A reminder: the Phase One trade deal

In this final section, we recapitulate what was agreed on in the Phase One trade deal. China has pledged to respect intellectual property, reduce its trade surplus with the US and will open its financial markets to foreign parties (also see this Special). In exchange, the US refrained from imposing higher tariffs on new packages of Chinese imports and halved tariffs of 15% on USD 120 billion of goods to 7.5%. But the US tariffs on USD 370 billion worth of Chinese goods remain in force (see Figure 8).

China’s 200bn import pledge and potential fallout

The key item that stands out in the deal is China’s pledge to import an additional USD 200 billion worth of US goods and services by 2021 (compared to 2017 levels). Despite COVID-19 ravaging the global economy[1], both countries have agreed to stick to their end of the bargain.

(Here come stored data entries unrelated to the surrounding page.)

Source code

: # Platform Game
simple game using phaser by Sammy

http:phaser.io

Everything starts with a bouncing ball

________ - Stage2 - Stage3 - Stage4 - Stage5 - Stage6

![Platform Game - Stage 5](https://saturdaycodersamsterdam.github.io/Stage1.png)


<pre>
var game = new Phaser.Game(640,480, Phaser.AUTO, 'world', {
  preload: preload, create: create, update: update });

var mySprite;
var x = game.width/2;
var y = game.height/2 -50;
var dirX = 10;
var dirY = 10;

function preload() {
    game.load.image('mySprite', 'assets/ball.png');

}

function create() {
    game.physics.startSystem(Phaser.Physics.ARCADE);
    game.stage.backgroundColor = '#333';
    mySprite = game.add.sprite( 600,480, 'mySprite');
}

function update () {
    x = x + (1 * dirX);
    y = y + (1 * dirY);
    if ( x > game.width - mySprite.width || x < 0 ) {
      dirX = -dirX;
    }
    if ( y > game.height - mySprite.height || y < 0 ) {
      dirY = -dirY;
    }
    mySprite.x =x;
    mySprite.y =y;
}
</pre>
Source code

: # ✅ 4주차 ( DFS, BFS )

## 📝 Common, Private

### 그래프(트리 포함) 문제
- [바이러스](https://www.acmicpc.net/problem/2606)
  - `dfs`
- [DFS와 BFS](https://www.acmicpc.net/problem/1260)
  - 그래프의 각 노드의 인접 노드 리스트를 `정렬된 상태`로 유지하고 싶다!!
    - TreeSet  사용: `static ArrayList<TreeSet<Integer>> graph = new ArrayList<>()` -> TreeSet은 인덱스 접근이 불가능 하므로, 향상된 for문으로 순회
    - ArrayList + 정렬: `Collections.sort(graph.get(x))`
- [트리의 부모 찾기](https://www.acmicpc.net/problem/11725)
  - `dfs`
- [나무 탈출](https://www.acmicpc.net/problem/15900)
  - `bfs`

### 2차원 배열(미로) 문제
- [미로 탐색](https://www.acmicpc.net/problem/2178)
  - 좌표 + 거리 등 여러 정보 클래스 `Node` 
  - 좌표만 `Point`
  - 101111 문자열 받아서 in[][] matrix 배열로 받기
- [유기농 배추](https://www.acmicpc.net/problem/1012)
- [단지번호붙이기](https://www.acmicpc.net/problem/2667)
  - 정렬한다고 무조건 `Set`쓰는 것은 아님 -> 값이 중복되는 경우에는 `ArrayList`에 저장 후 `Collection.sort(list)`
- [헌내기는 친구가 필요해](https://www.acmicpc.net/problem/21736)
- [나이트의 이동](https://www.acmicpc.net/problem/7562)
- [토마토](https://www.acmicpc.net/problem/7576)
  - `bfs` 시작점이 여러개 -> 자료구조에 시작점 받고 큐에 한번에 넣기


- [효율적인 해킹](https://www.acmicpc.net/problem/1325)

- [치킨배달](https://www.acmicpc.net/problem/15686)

Ultimately, we expect the Phase One trade deal to break down before the year is out, given the unrealistically high import targets, the underwhelming progress towards the targets as well as rising diplomatic tensions between the two economic superpowers. Early May President Trump already said that he would terminate the deal if China fails to prop up its purchase of American goods and services to meet the targets in the deal.

Figure 8: Timeline of the trade war
Figure 8: Timeline of the trade warSource: RaboResearch, Census
 

Footnote
[1] The Phase One deal contains a section (Article 7.6) stating that in the event of disasters, parties shall consult with each other.